__Instructions for the task__
Each line from the one that has "小聲聲地在我耳根上輕咬著，濕濕地水口流進耳朵時變得又癢又舒服。" through the end of the entries below must be written out exactly; leave out all other lines.

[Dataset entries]
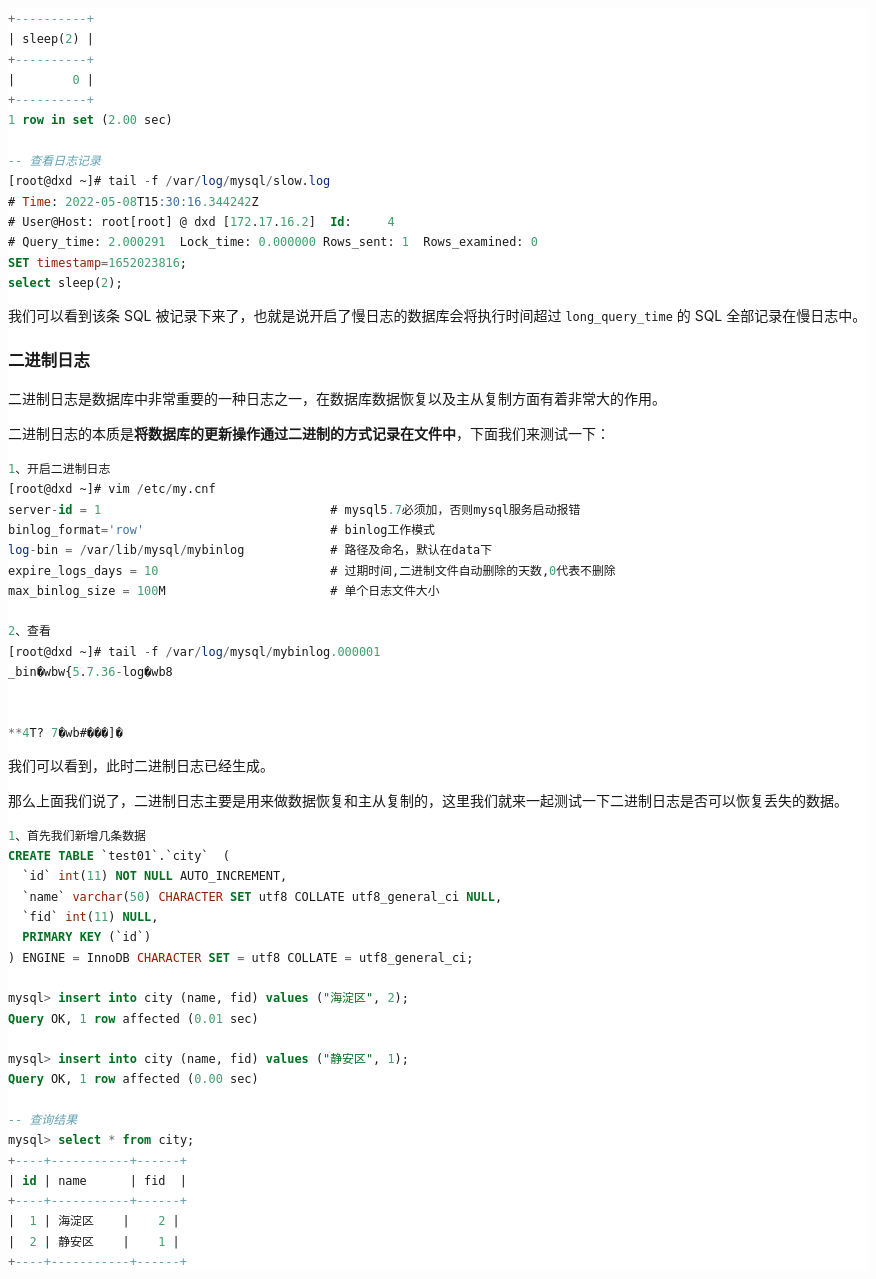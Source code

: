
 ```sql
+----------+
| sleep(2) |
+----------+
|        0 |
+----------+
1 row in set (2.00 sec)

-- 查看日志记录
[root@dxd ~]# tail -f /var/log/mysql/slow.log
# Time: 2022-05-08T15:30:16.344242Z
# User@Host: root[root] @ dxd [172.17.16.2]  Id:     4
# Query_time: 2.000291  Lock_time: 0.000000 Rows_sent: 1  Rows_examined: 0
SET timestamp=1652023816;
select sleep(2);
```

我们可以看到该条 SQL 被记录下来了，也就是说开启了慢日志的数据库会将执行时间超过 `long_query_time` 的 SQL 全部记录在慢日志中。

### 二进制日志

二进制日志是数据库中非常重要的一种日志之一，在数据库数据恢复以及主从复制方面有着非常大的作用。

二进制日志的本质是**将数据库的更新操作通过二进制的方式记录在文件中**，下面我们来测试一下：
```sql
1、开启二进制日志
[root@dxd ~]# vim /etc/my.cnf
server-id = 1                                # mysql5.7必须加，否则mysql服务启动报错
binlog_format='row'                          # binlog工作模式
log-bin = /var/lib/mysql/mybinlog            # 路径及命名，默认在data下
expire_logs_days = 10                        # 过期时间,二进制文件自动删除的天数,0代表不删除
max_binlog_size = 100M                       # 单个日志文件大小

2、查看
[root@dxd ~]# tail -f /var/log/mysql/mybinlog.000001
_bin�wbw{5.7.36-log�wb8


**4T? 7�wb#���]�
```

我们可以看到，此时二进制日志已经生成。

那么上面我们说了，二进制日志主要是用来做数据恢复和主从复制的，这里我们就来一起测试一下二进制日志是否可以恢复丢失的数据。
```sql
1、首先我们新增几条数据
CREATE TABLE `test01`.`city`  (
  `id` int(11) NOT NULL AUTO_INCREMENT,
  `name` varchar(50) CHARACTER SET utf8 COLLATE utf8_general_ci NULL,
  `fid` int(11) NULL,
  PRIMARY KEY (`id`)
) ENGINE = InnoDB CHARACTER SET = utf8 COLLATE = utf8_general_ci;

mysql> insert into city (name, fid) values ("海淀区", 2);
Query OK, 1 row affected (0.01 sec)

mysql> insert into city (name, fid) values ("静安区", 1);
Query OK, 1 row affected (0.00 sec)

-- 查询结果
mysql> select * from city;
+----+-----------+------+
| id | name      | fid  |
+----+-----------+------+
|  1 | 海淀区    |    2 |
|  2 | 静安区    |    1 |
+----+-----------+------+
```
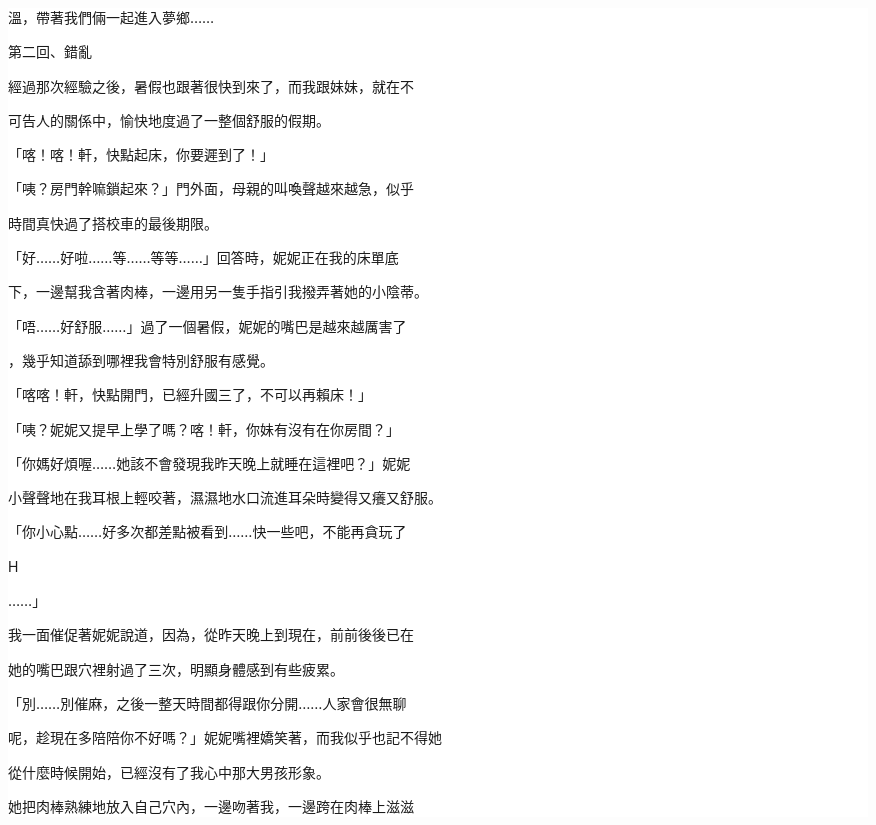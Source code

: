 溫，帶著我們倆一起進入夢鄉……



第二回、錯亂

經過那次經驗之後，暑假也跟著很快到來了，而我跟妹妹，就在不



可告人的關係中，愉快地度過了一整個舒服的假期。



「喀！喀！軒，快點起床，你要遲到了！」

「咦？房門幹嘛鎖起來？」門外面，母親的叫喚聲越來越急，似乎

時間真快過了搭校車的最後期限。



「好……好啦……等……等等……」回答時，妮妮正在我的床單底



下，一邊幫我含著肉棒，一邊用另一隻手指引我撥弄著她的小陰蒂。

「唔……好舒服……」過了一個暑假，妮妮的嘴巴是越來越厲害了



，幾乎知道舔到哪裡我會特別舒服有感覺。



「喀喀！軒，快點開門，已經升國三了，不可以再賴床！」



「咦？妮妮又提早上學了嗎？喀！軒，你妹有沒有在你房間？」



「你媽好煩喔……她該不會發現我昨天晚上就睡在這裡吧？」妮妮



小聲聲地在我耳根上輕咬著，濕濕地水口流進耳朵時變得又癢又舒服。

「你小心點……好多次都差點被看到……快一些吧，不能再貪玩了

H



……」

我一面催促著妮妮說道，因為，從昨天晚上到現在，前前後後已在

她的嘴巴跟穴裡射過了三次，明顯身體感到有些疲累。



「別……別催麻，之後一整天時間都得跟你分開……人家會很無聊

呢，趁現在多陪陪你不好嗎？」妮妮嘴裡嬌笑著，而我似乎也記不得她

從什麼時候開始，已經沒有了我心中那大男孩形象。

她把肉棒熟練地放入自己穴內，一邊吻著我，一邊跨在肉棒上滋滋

__Exercise answer__
小聲聲地在我耳根上輕咬著，濕濕地水口流進耳朵時變得又癢又舒服。

「你小心點……好多次都差點被看到……快一些吧，不能再貪玩了

H



……」

我一面催促著妮妮說道，因為，從昨天晚上到現在，前前後後已在

她的嘴巴跟穴裡射過了三次，明顯身體感到有些疲累。



「別……別催麻，之後一整天時間都得跟你分開……人家會很無聊

呢，趁現在多陪陪你不好嗎？」妮妮嘴裡嬌笑著，而我似乎也記不得她

從什麼時候開始，已經沒有了我心中那大男孩形象。

她把肉棒熟練地放入自己穴內，一邊吻著我，一邊跨在肉棒上滋滋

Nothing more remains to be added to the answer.